**What the exercise asks:** Scan the records for lines with the word "jour", and copy every such line.
--- START ---
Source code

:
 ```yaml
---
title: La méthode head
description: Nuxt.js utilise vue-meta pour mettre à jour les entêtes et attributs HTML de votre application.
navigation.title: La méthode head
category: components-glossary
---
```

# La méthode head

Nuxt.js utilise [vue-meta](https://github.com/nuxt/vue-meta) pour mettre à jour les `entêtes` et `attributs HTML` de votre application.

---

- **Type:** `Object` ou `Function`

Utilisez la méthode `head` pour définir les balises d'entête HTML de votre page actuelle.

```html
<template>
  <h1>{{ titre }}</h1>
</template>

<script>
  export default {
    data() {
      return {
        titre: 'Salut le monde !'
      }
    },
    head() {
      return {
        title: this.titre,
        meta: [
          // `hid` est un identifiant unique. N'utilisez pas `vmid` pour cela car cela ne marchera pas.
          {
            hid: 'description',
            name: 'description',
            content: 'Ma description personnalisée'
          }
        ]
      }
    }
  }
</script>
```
--- END ---
**Written solution:**
description: Nuxt.js utilise vue-meta pour mettre à jour les entêtes et attributs HTML de votre application.
Nuxt.js utilise [vue-meta](https://github.com/nuxt/vue-meta) pour mettre à jour les `entêtes` et `attributs HTML` de votre application.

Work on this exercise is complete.